Exercise brief — In the entries below, find the line with "### 1. 自动开始面试机制" and the line with "#### 2.1 左侧区域：面试官问题显示". Reproduce those two lines and every line between them exactly, and nothing more.

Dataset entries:
%%
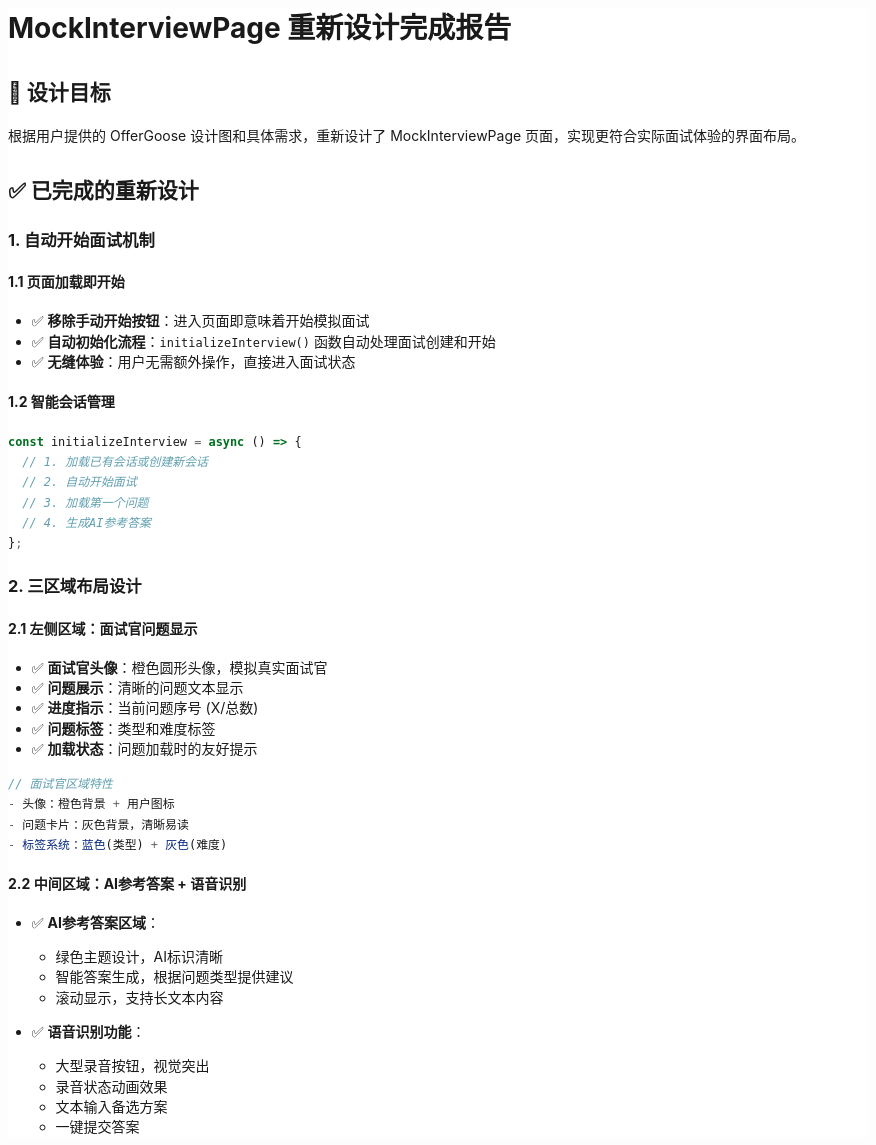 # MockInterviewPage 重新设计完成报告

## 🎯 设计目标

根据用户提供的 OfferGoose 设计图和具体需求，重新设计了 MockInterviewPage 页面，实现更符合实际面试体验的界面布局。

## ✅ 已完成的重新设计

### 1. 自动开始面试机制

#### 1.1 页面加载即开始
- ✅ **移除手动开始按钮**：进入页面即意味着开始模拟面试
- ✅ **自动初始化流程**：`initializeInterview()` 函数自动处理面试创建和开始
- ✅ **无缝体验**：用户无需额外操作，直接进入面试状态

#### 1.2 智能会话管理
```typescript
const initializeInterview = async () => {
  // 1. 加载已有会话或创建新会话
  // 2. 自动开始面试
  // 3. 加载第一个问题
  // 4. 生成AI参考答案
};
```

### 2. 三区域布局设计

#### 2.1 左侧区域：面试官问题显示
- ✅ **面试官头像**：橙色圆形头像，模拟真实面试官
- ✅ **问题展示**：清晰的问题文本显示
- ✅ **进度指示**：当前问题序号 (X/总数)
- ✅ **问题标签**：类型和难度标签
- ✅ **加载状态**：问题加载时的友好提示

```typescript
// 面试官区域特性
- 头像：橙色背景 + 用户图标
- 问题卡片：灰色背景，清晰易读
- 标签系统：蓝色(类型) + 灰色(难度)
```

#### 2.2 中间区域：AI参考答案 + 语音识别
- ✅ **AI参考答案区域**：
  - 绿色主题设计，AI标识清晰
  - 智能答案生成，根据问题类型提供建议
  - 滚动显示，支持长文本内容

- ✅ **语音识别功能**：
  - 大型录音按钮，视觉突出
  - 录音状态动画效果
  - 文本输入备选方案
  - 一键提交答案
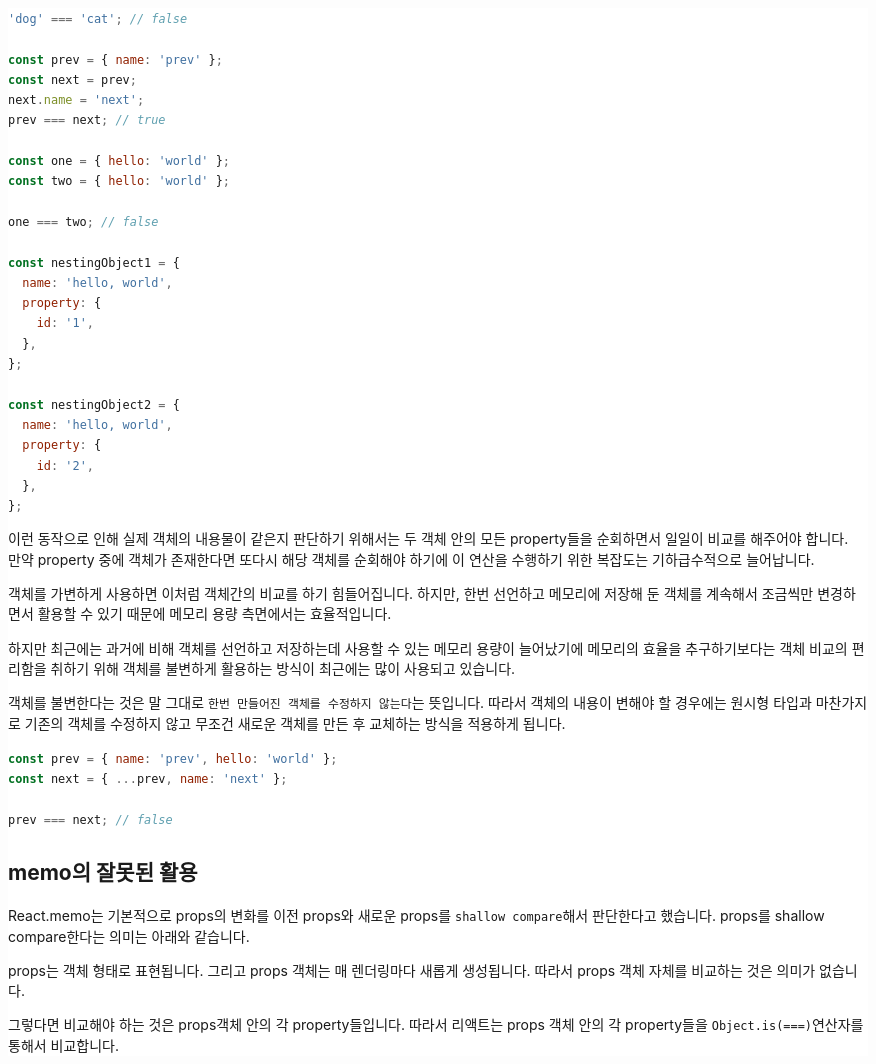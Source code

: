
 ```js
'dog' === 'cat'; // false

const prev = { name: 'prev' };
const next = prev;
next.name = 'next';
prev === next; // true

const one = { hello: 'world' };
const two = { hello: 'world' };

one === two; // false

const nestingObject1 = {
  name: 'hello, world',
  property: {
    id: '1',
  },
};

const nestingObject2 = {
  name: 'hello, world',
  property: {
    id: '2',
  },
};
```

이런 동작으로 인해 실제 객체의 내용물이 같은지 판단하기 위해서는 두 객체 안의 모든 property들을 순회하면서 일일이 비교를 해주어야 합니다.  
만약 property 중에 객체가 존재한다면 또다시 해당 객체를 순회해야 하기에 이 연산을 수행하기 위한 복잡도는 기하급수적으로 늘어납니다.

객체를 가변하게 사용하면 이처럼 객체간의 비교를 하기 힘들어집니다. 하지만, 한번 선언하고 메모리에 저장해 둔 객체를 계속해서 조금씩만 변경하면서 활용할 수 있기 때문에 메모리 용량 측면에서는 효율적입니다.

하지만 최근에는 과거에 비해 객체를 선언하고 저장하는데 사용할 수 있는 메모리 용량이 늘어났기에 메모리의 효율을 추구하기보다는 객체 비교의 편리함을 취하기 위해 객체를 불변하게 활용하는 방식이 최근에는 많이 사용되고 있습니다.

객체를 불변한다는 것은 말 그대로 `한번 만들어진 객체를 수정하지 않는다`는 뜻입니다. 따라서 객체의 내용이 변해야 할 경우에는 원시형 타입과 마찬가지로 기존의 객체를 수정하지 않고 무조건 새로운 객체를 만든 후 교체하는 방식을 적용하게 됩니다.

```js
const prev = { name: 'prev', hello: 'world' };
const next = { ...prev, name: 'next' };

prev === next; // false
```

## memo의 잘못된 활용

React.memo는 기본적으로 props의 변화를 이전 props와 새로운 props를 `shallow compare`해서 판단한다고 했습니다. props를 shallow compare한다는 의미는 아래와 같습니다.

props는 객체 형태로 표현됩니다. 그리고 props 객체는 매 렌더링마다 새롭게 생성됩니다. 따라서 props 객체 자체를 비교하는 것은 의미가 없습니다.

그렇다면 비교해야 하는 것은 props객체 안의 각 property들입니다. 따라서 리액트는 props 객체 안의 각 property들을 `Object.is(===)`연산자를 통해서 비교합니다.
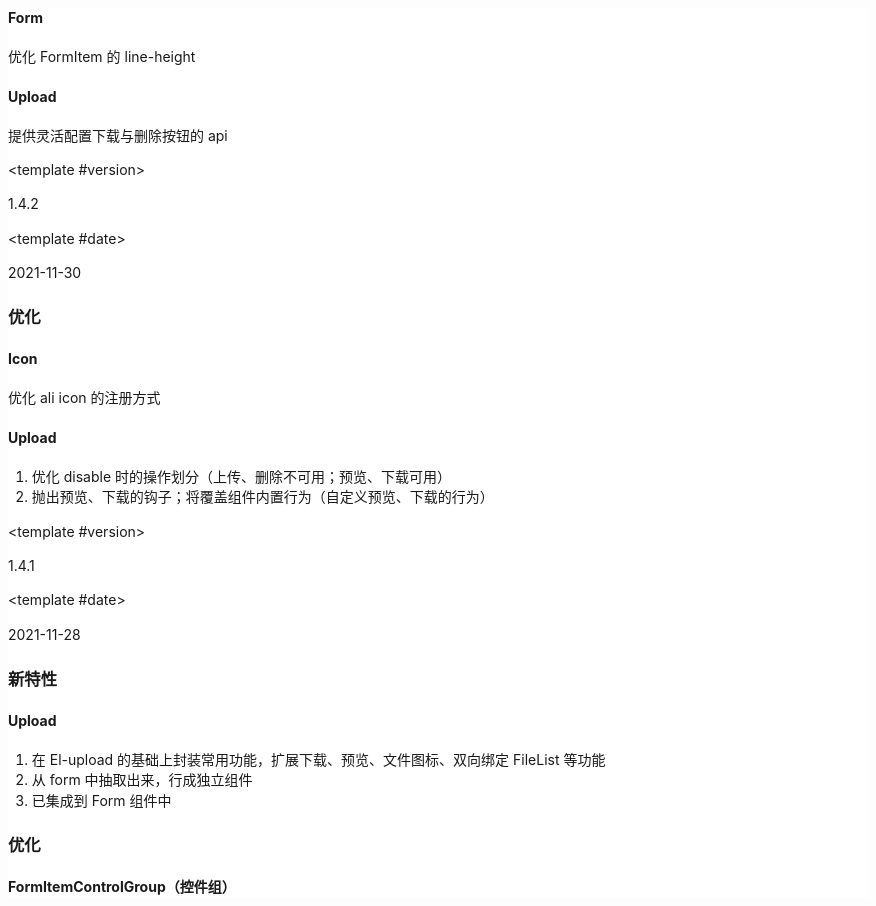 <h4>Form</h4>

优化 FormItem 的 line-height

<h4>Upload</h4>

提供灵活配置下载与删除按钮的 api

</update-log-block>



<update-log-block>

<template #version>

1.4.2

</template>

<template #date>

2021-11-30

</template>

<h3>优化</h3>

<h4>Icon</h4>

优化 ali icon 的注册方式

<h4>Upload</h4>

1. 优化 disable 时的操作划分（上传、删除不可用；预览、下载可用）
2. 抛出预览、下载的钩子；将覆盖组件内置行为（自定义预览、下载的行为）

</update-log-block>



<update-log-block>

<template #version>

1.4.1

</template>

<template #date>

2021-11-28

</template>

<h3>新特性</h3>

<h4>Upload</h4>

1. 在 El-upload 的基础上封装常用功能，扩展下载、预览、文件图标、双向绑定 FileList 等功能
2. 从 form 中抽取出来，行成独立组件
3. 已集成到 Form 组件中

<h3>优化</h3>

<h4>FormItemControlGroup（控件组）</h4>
%%
Response area —
### 1. 自动开始面试机制

#### 1.1 页面加载即开始
- ✅ **移除手动开始按钮**：进入页面即意味着开始模拟面试
- ✅ **自动初始化流程**：`initializeInterview()` 函数自动处理面试创建和开始
- ✅ **无缝体验**：用户无需额外操作，直接进入面试状态

#### 1.2 智能会话管理
```typescript
const initializeInterview = async () => {
  // 1. 加载已有会话或创建新会话
  // 2. 自动开始面试
  // 3. 加载第一个问题
  // 4. 生成AI参考答案
};
```

### 2. 三区域布局设计

#### 2.1 左侧区域：面试官问题显示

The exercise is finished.